• [Assignment] Lines with the word "sufficiently": copy all of them from the entries below.

• [Material shown]
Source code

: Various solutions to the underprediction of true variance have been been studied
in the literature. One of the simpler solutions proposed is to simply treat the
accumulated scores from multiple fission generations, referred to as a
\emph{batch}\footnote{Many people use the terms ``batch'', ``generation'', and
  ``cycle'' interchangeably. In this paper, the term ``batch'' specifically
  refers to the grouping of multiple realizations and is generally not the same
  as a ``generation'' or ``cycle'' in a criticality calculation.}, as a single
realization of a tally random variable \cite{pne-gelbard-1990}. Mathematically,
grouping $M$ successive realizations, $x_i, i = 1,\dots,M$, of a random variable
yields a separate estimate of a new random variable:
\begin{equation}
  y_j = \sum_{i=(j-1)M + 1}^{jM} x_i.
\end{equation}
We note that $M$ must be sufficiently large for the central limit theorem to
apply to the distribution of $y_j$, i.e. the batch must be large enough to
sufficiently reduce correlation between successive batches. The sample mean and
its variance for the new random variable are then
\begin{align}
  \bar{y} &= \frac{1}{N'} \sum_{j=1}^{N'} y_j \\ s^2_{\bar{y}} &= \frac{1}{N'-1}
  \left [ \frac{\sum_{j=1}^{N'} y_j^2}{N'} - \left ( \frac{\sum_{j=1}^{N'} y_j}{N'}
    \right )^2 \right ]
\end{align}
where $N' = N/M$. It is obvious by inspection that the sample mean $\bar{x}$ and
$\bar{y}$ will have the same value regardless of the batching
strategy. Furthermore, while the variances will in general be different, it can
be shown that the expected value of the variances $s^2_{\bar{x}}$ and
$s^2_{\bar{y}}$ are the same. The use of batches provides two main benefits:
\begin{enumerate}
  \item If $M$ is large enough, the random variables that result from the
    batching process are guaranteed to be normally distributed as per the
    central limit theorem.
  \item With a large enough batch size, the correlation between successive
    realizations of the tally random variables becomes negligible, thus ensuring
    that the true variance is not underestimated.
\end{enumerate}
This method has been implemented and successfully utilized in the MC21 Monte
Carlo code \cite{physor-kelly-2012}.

• [Task answer]
We note that $M$ must be sufficiently large for the central limit theorem to
sufficiently reduce correlation between successive batches. The sample mean and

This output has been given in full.